Note: This will inevitably fall out of date with the readme at Github. If your interested I suggest you continue there.

Acts As Dag, short for Acts As Directed Acyclic Graph, is a plugin which allows you to represent DAG hierarchy using your ActiveRecord models.

Basic Information

Say you have been using one of the many great plugins that allow for Tree hierarchy like: acts_as_tree or acts_as_nested_set, acts_as_better_nested_set, etc. Yet, you feel something is missing. Tree’s are just not good enough. You want to allow each record to have multiple parent objects within a hierarchy as well as multiple children. Then you are going to need a DAG instead of a tree, and thats were this plugin becomes useful.

What’s a DAG?

http://en.wikipedia.org/wiki/Directed_acyclic_graph

Aren’t there plugins for this already?

Yes, but I think they aren’t as fast or feature filled. Flogic has a good acts_as_dag plugin on github which would be similar to acts_as_tree.

Features

  • DAG graph functionality
  • parents, children, ancestors, and descendents has_many associations
  • STI support
  • Polymorphic graphs (almost)
  • Association injection for graph nodes
  • O(1) lookups, no breath or depth first searching
  • O(x*y) insert, update and delete, where x & y are the number of ancestors and descendents of a node.

Requirements

This uses named_scope so your going to need Rails 2.1 or above.

Installation

        script/plugin install git://github.com/mleventi/acts-as-dag.git

Usage

This plugin requires two or more models to be used correctly. One model represents the edges for a graph. The other models can represent the nodes. Usage is a bit different if you decided to have a polymorphic graph with many types of nodes or a basic graph where all the nodes are of the same type.

Basic Graphs

For a basic non-polymorphic graph you need to call acts_as_dag_links as a singleton class instance method in the model representing your graph links. This method takes a hash of options as its only parameter. The only required parameter is :for which should indicated the class_name for the model that will act as a graph node.

Model Example

        class Link < ActiveRecord::Base
                acts_as_dag_links :for => 'Node'
        end

        class Node < ActiveRecord::Base
        end

Optional Parameters

  • :ancestor_id_column. By default, ‘ancestor_id’, column to use for the ancestor reference
  • :descendent_id_column. By default, ‘descendent_id’, column to use for the descendent reference
  • :direct_column. By default, ‘direct’, boolean column that represents whether the link is an edge (direct)
  • :count_column. By default, ‘count’, represents the number of ways to get from A to B.
  • :polymorphic. By default, false, If you want polymorphic graphs see below.

Migration Example

        create_table :links, do |t|
                t.integer :ancestor_id
                t.integer :descendent_id
                t.boolean :direct
                t.integer :count
        end

Polymorphic Graphs

Note: This is still in beta, Everything is stable except for the injection of has_many associations.

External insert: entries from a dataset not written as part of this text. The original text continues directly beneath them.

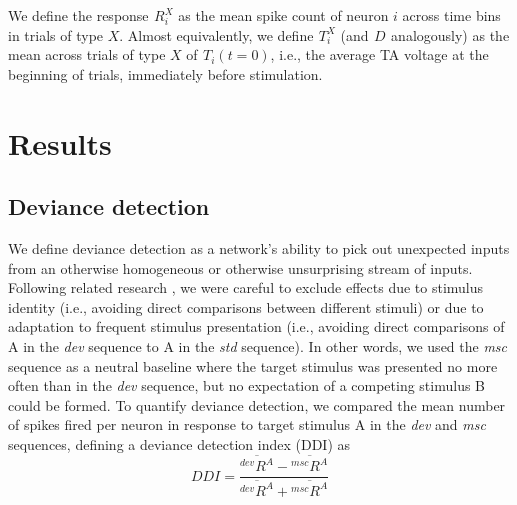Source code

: \documentclass[pdflatex,referee,iicol,sn-basic]{sn-jnl}
\newcommand{\dev}{\textit{dev}}
\newcommand{\msc}{\textit{msc}}
\newcommand{\std}{\textit{std}}
\renewcommand{\R}[3][]{{}^{#1}_{}\!R^{#2}_{#3}}
\renewcommand{\T}[3][]{{}^{#1}_{}T^{#2}_{#3}}
\newcommand{\D}[3][]{{}^{#1}_{}\!D^{#2}_{#3}}
\newcommand{\mean}[1]{\overline{#1}}
\theoremstyle{thmstyleone}%
\theoremstyle{thmstyletwo}%
\theoremstyle{thmstylethree}%
\begin{document}
We define the response $\R{X}{i}$ as the mean spike count of neuron $i$ across time bins in trials of type $X$. Almost equivalently, we define $\T{X}{i}$ (and $\D{}{}$ analogously) as the mean across trials of type $X$ of $\T{}{i}(t=0)$, i.e., the average TA voltage at the beginning of trials, immediately before stimulation.

\section{Results}\label{sec-results}

\subsection{Deviance detection}\label{sec-dd}

We define deviance detection as a network's ability to pick out unexpected inputs from an otherwise homogeneous or otherwise unsurprising stream of inputs. Following related research \citep{Kubota2021-dx,Harms2014-ah,Jacobsen2001-sc}, we were careful to exclude effects due to stimulus identity (i.e., avoiding direct comparisons between different stimuli) or due to adaptation to frequent stimulus presentation (i.e., avoiding direct comparisons of A in the \dev{} sequence to A in the \std{} sequence). In other words, we used the \msc{} sequence as a neutral baseline where the target stimulus was presented no more often than in the \dev{} sequence, but no expectation of a competing stimulus B could be formed. To quantify deviance detection, we compared the mean number of spikes fired per neuron in response to target stimulus A in the \dev{} and \msc{} sequences, defining a deviance detection index (DDI) as
\begin{equation}
    DDI = \frac{\mean{\R[dev]{A}{}} - \mean{\R[msc]{A}{}}}{\mean{\R[dev]{A}{}} + \mean{\R[msc]{A}{}}} \label{eqn-ddi}
\end{equation}
\end{document}
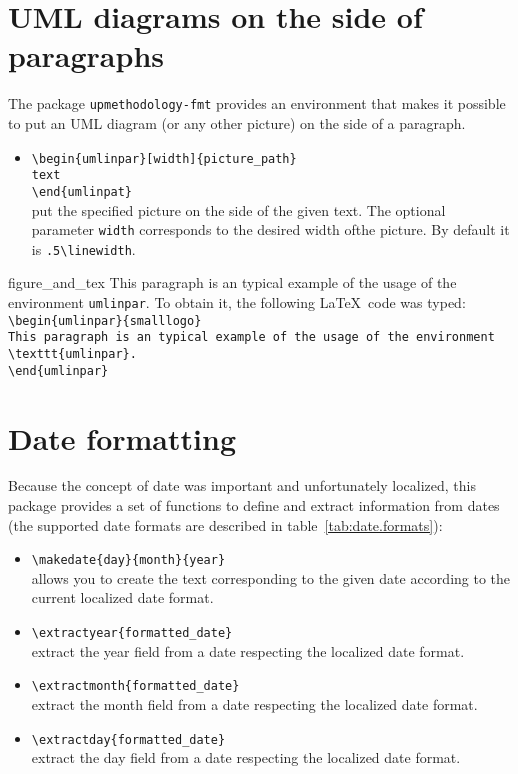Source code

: \documentclass[book,taskpackage,specpackage,codepackage]{upmethodology-document}
\begin{document}
\section{UML diagrams on the side of paragraphs}

The package \texttt{upmethodology-fmt} provides an environment that makes it possible to put an UML diagram (or any other picture) on the side of a paragraph.

\begin{itemize}
\item \texttt{{\textbackslash}begin\{umlinpar\}[width]\{picture\_path\}}\\\texttt{text}\\\texttt{{\textbackslash}end\{umlinpat\}} \\
	put the specified picture on the side of the given text. The optional parameter \texttt{width} corresponds to the desired width ofthe picture. By default it is \texttt{.5{\textbackslash}linewidth}.
\end{itemize}

\begin{umlinpar}{figure_and_tex}
	This paragraph is an typical example of the usage of the environment \texttt{umlinpar}. To obtain it, the following \LaTeX\ code was typed: \\
\texttt{{\textbackslash}begin\{umlinpar\}\{smalllogo\}} \\
\texttt{This paragraph is an typical example of the usage of the environment {\textbackslash}texttt\{umlinpar\}.} \\
\texttt{{\textbackslash}end\{umlinpar\}} \\
\end{umlinpar}

\section{Date formatting}

Because the concept of date was important and unfortunately localized, this package provides a set of functions to define and extract information from dates (the supported date formats are described in table~\ref{tab:date.formats}):

\begin{itemize}
\item \texttt{{\textbackslash}makedate\{day\}\{month\}\{year\}}\\
allows you to create the text corresponding to the given date according to the current localized date format.
\item \texttt{{\textbackslash}extractyear\{formatted\_date\}}\\
extract the year field from a date respecting the localized date format.
\item \texttt{{\textbackslash}extractmonth\{formatted\_date\}}\\
extract the month field from a date respecting the localized date format.
\item \texttt{{\textbackslash}extractday\{formatted\_date\}}\\
extract the day field from a date respecting the localized date format.
\end{itemize}
\end{document}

So you can use the class methods on the Link class to find out whats related to what and to add ties

You get a polymorphic graph by setting the :polymorphic option to true. This allows different ActiveRecord models to be the nodes on the graph. Having a polymorphic graph changes the :for option to a Hash. This hash represents the parent child relationships between the ActiveRecord models. Note that you can have bidirectional relationships (parent -> child, child -> parent) if you wish. In the hash each key represents a parent and the value should be an array of children. The key, and each value in the array should represent a model class_name.

Model Example

        class Link < ActiveRecord::Base
                acts_as_dag_links :polymorphic => true, :for => {'AlphaNode' => ['AlphaNode','BetaNode','GammaNode'],
                        'BetaNode' => ['AlphaNode','BetaNode','GammaNode']}
        end

        class AlphaNode < ActiveRecord::Base
        end

        class BetaNode < ActiveRecord::Base
        end

        class GammaNode < ActiveRecord::Base
        end

In the above example there are three node types: AlphaNode, BetaNode, and GammaNode. AlphaNodes and BetaNodes can be parents of everybody including themselves. GammaNodes can only be children which effectively makes them leaves on the graph. Note: that these type hierarchies are not yet enforced in validations. They only serve to determine which associations are injected into each class. This will be fixed in the future.

Optional Parameters

Along with all the optional parameters for basic graphs there are:

  • :ancestor_type_column. By default, ‘ancestor_type’, column to use for the ancestor type reference
  • :descendent_type_column. By default, ‘descendent_type’, column to use for the descendent type reference

Migration Example

        create_table :links, do |t|
                t.integer :ancestor_id
                t.string  :ancestor_type
                t.integer :descendent_id
                t.string  :descendent_type
                t.boolean :direct
                t.integer :count
        end

The Algorithm

This section briefly explains how the plugin works. For a really detailed understanding look at the perpetuate function which is used to fix up the graph when its changed.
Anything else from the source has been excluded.